Note that $A$ and $C$ are wins for player 1, and $B$ is a win for player 2.

We have $|A|+|B|+|C|=52!$. It is also not hard to see that $|A|=|B|$ because we have a bijection given by swapping the cards in the slot that contains the first king. Since it is clear that $|C| \neq 0$, this already tells us that player 1 wins more of the time.

One can then go ahead and compute $|C|$. It seems tedious but not particularly difficult.

Answer 5

Consider arrangements of the deck. If Player 2 wins, putting the top card (not a King or else Player 1 would win) on bottom gives an arrangement where Player 1 wins and the bottom card is not a King. This is a bijection.

So, the difference between the probability that Player 1 wins and the probability that Player 2 wins is the probability that Player 1 wins and the bottom card is a King. This can be expressed in terms of Player 1 winning a similar game with $3$ Kings in $51$ cards (times the chance of a King as the fifty-second card). Proceed recursively until an easily solvable case like $1$ King in $49$ cards.

Express the probability that Player 1 wins as $\frac{1}{2}$ plus half the difference.

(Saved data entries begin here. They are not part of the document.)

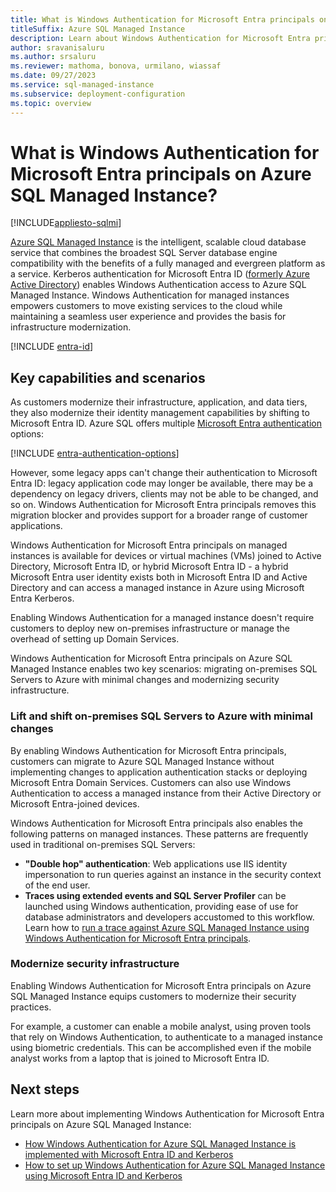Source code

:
 ```yaml
---
title: What is Windows Authentication for Microsoft Entra principals on Azure SQL Managed Instance?
titleSuffix: Azure SQL Managed Instance
description: Learn about Windows Authentication for Microsoft Entra principals on Azure SQL Managed Instance.
author: sravanisaluru
ms.author: srsaluru
ms.reviewer: mathoma, bonova, urmilano, wiassaf
ms.date: 09/27/2023
ms.service: sql-managed-instance
ms.subservice: deployment-configuration
ms.topic: overview
---
```


# What is Windows Authentication for Microsoft Entra principals on Azure SQL Managed Instance? 
[!INCLUDE[appliesto-sqlmi](../includes/appliesto-sqlmi.md)]

[Azure SQL Managed Instance](sql-managed-instance-paas-overview.md) is the intelligent, scalable cloud database service that combines the broadest SQL Server database engine compatibility with the benefits of a fully managed and evergreen platform as a service. Kerberos authentication for Microsoft Entra ID ([formerly Azure Active Directory](/entra/fundamentals/new-name)) enables Windows Authentication access to Azure SQL Managed Instance. Windows Authentication for managed instances empowers customers to move existing services to the cloud while maintaining a seamless user experience and provides the basis for infrastructure modernization.

[!INCLUDE [entra-id](../includes/entra-id.md)]

## Key capabilities and scenarios

As customers modernize their infrastructure, application, and data tiers, they also modernize their identity management capabilities by shifting to Microsoft Entra ID. Azure SQL offers multiple [Microsoft Entra authentication](../database/authentication-aad-overview.md) options:

[!INCLUDE [entra-authentication-options](../includes/entra-authentication-options.md)]

However, some legacy apps can't change their authentication to Microsoft Entra ID: legacy application code may longer be available, there may be a dependency on legacy drivers, clients may not be able to be changed, and so on. Windows Authentication for Microsoft Entra principals removes this migration blocker and provides support for a broader range of customer applications.

Windows Authentication for Microsoft Entra principals on managed instances is available for devices or virtual machines (VMs) joined to Active Directory, Microsoft Entra ID, or hybrid Microsoft Entra ID - a hybrid Microsoft Entra user identity exists both in Microsoft Entra ID and Active Directory and can access a managed instance in Azure using Microsoft Entra Kerberos.

Enabling Windows Authentication for a managed instance doesn't require customers to deploy new on-premises infrastructure or manage the overhead of setting up Domain Services.

Windows Authentication for Microsoft Entra principals on Azure SQL Managed Instance enables two key scenarios: migrating on-premises SQL Servers to Azure with minimal changes and modernizing security infrastructure.

### Lift and shift on-premises SQL Servers to Azure with minimal changes

By enabling Windows Authentication for Microsoft Entra principals, customers can migrate to Azure SQL Managed Instance without implementing changes to application authentication stacks or deploying Microsoft Entra Domain Services. Customers can also use Windows Authentication to access a managed instance from their Active Directory or Microsoft Entra-joined devices.

Windows Authentication for Microsoft Entra principals also enables the following patterns on managed instances. These patterns are frequently used in traditional on-premises SQL Servers:


- **"Double hop" authentication**: Web applications use IIS identity impersonation to run queries against an instance in the security context of the end user.
- **Traces using extended events and SQL Server Profiler** can be launched using Windows authentication, providing ease of use for database administrators and developers accustomed to this workflow. Learn how to [run a trace against Azure SQL Managed Instance using Windows Authentication for Microsoft Entra principals](winauth-azuread-run-trace-managed-instance.md).

### Modernize security infrastructure

Enabling Windows Authentication for Microsoft Entra principals on Azure SQL Managed Instance equips customers to modernize their security practices.

For example, a customer can enable a mobile analyst, using proven tools that rely on Windows Authentication, to authenticate to a managed instance using biometric credentials. This can be accomplished even if the mobile analyst works from a laptop that is joined to Microsoft Entra ID.

## Next steps

Learn more about implementing Windows Authentication for Microsoft Entra principals on Azure SQL Managed Instance:

- [How Windows Authentication for Azure SQL Managed Instance is implemented with Microsoft Entra ID and Kerberos](winauth-implementation-aad-kerberos.md)
- [How to set up Windows Authentication for Azure SQL Managed Instance using Microsoft Entra ID and Kerberos](winauth-azuread-setup.md)
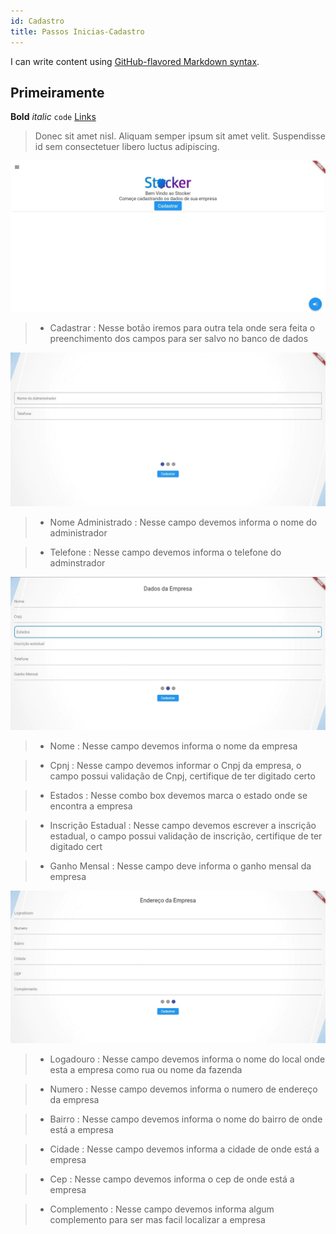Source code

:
 ```yaml
---
id: Cadastro
title: Passos Inicias-Cadastro
---
```


I can write content using [GitHub-flavored Markdown syntax](https://github.github.com/gfm/).

## Primeiramente

**Bold** _italic_ `code` [Links](#url)

> Donec sit amet nisl. Aliquam semper ipsum sit amet velit. Suspendisse
> id sem consectetuer libero luctus adipiscing.

![Tela_Cadastro](TelaCadastro.jpg)

>* Cadastrar :
    Nesse botão iremos para outra tela onde sera feita o preenchimento dos campos para ser salvo no banco de dados

![Tela_Cadastro1](TelaCadastro1.jpg)

>* Nome Administrado : 
    Nesse campo devemos informa o nome do administrador

>* Telefone :
    Nesse campo devemos informa o telefone do adminstrador

![Tela_Cadastro2](TelaCadastro2.jpg)

>* Nome :
    Nesse campo devemos informa o nome da  empresa

>* Cpnj :
    Nesse campo devemos informar o Cnpj da empresa, o campo possui validação de Cnpj, certifique de ter digitado certo

>* Estados :
    Nesse combo box devemos marca o estado onde se encontra a empresa

>* Inscrição Estadual :
    Nesse campo devemos escrever a inscrição estadual, o campo possui validação de inscrição, certifique de ter digitado cert

>* Ganho Mensal :
    Nesse campo deve informa o ganho mensal da empresa

![TelaCadastro3](TelaCadastro3.jpg)

>* Logadouro :
    Nesse campo devemos informa o nome do local onde esta a empresa como rua ou nome da fazenda

>* Numero :
    Nesse campo devemos informa o numero de endereço da empresa

>* Bairro :
    Nesse campo devemos informa o nome do bairro de onde está a empresa

>* Cidade :
    Nesse campo devemos informa a cidade de onde está a empresa

>* Cep :
    Nesse campo devemos informa o cep de onde está a empresa 

>* Complemento :
    Nesse campo devemos informa algum complemento para ser mas facil localizar a empresa


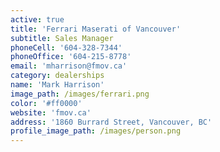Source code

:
 ```yaml
---
active: true
title: 'Ferrari Maserati of Vancouver'
subtitle: Sales Manager
phoneCell: '604-328-7344'
phoneOffice: '604-215-8778'
email: 'mharrison@fmov.ca'
category: dealerships
name: 'Mark Harrison'
image_path: /images/ferrari.png
color: '#ff0000'
website: 'fmov.ca'
address: '1860 Burrard Street, Vancouver, BC'
profile_image_path: /images/person.png
---
```

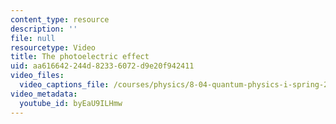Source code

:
 ```yaml
---
content_type: resource
description: ''
file: null
resourcetype: Video
title: The photoelectric effect
uid: aa616642-244d-8233-6072-d9e20f942411
video_files:
  video_captions_file: /courses/physics/8-04-quantum-physics-i-spring-2016/video-lectures/part-1/the-photoelectric-effect/byEaU9ILHmw.vtt
video_metadata:
  youtube_id: byEaU9ILHmw
---
```

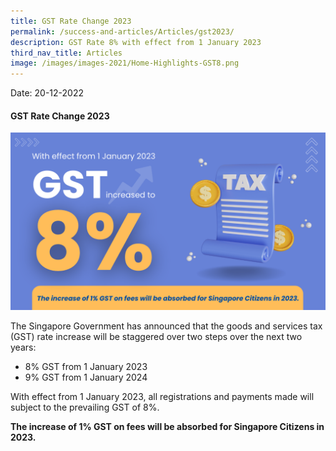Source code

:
 ```yaml
---
title: GST Rate Change 2023
permalink: /success-and-articles/Articles/gst2023/
description: GST Rate 8% with effect from 1 January 2023
third_nav_title: Articles
image: /images/images-2021/Home-Highlights-GST8.png
---
```

Date: 20-12-2022

<h4>GST Rate Change 2023</h4>

![GST Rate 8% with effect from 1 January 2023](/images/images-2021/Home-Highlights-GST8.png)

The Singapore Government has announced that the goods and services tax (GST) rate increase will be staggered over two steps over the next two years: 

* 8% GST from 1 January 2023
* 9% GST from 1 January 2024

With effect from 1 January 2023, all registrations and payments made will subject to the prevailing GST of 8%. 

<b>The increase of 1% GST on fees will be absorbed for Singapore Citizens in 2023.</b>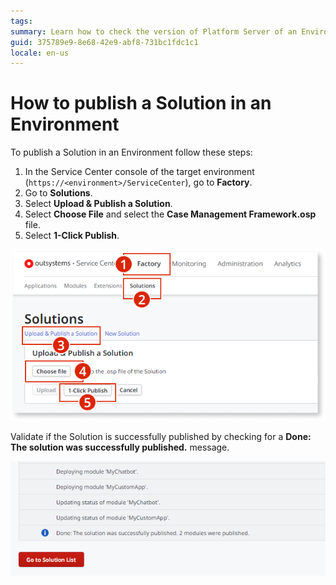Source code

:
 ```yaml
---
tags: 
summary: Learn how to check the version of Platform Server of an Environment.
guid: 375789e9-8e68-42e9-abf8-731bc1fdc1c1
locale: en-us
---
```


# How to publish a Solution in an Environment

To publish a Solution in an Environment follow these steps:

1. In the Service Center console of the target environment (`https://<environment>/ServiceCenter`), go to **Factory**.
1. Go to **Solutions**.
1. Select **Upload & Publish a Solution**.
1. Select **Choose File** and select the **Case Management Framework.osp** file.
1. Select **1-Click Publish**.

![](images/deploy-apps-sc-6.png)

Validate if the Solution is successfully published by checking for a **Done: The solution was successfully published.** message.

![](images/deploy-apps-sc-7.png)
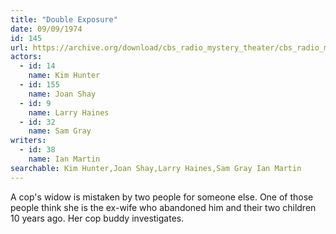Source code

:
 ```yaml
---
title: "Double Exposure"
date: 09/09/1974
id: 145
url: https://archive.org/download/cbs_radio_mystery_theater/cbs_radio_mystery_theater-0101-0150.zip/cbs_radio_mystery_theater-0101-0150%2Fcbsrmt_0145_double_exposure.mp3
actors:  
  - id: 14
    name: Kim Hunter  
  - id: 155
    name: Joan Shay  
  - id: 9
    name: Larry Haines  
  - id: 32
    name: Sam Gray
writers:  
  - id: 38
    name: Ian Martin
searchable: Kim Hunter,Joan Shay,Larry Haines,Sam Gray Ian Martin
---
```

A cop's widow is mistaken by two people for someone else. One of those people think she is the ex-wife who abandoned him and their two children 10 years ago. Her cop buddy investigates.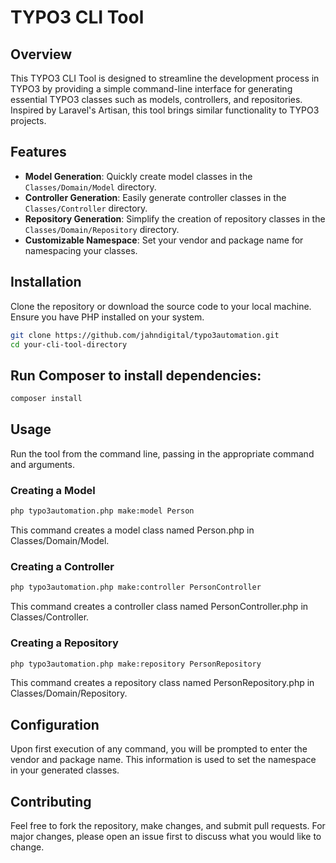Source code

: # TYPO3 CLI Tool

## Overview

This TYPO3 CLI Tool is designed to streamline the development process in TYPO3 by providing a simple command-line interface for generating essential TYPO3 classes such as models, controllers, and repositories. Inspired by Laravel's Artisan, this tool brings similar functionality to TYPO3 projects.

## Features

- **Model Generation**: Quickly create model classes in the `Classes/Domain/Model` directory.
- **Controller Generation**: Easily generate controller classes in the `Classes/Controller` directory.
- **Repository Generation**: Simplify the creation of repository classes in the `Classes/Domain/Repository` directory.
- **Customizable Namespace**: Set your vendor and package name for namespacing your classes.

## Installation

Clone the repository or download the source code to your local machine. Ensure you have PHP installed on your system.

```bash
git clone https://github.com/jahndigital/typo3automation.git
cd your-cli-tool-directory
```

## Run Composer to install dependencies:
```bash
composer install
```

## Usage
Run the tool from the command line, passing in the appropriate command and arguments.

### Creating a Model
```bash
php typo3automation.php make:model Person
```

This command creates a model class named Person.php in Classes/Domain/Model.


### Creating a Controller
```bash
php typo3automation.php make:controller PersonController
```

This command creates a controller class named PersonController.php in Classes/Controller.


### Creating a Repository
```bash
php typo3automation.php make:repository PersonRepository
```

This command creates a repository class named PersonRepository.php in Classes/Domain/Repository.

## Configuration
Upon first execution of any command, you will be prompted to enter the vendor and package name. This information is used to set the namespace in your generated classes.

## Contributing
Feel free to fork the repository, make changes, and submit pull requests. For major changes, please open an issue first to discuss what you would like to change.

$$\frac{1}{2} + \frac{1}{2}\cdot\frac{4}{52}\left(\frac{1}{2}+\frac{1}{2}\cdot\frac{3}{51}\left(\frac{1}{2}+\frac{1}{2}\cdot\frac{2}{50}\cdot\frac{25}{49}\right)\right)=\frac{433}{833}$$

(It is also possible to take $0$ Kings in $48$ cards as a base case where Player 1 always wins since the fourty-ninth card is actually a King.)